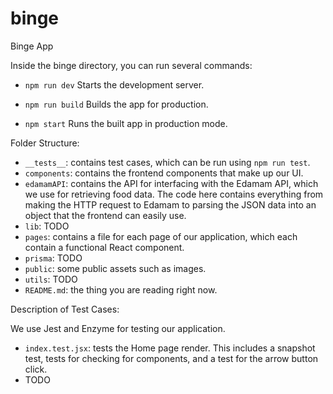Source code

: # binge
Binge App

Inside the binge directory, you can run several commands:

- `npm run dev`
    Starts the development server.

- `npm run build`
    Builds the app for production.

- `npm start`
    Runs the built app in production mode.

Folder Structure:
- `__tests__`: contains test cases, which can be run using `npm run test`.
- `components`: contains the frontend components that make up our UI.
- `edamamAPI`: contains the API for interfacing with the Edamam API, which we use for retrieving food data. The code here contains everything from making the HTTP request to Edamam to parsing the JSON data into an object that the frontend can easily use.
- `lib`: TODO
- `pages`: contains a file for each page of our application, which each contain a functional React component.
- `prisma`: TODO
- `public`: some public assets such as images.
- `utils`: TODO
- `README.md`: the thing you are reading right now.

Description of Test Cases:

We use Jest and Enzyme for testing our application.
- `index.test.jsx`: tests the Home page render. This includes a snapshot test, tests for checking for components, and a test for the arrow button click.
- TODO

++++++++

YOUR ASSIGNMENT: The copy should run from the first line of the material above through the line with "make up our UI.", repeated exactly and without pictures.

WORKED SOLUTION:
Source code

: # binge
Binge App

Inside the binge directory, you can run several commands:

- `npm run dev`
    Starts the development server.

- `npm run build`
    Builds the app for production.

- `npm start`
    Runs the built app in production mode.

Folder Structure:
- `__tests__`: contains test cases, which can be run using `npm run test`.
- `components`: contains the frontend components that make up our UI.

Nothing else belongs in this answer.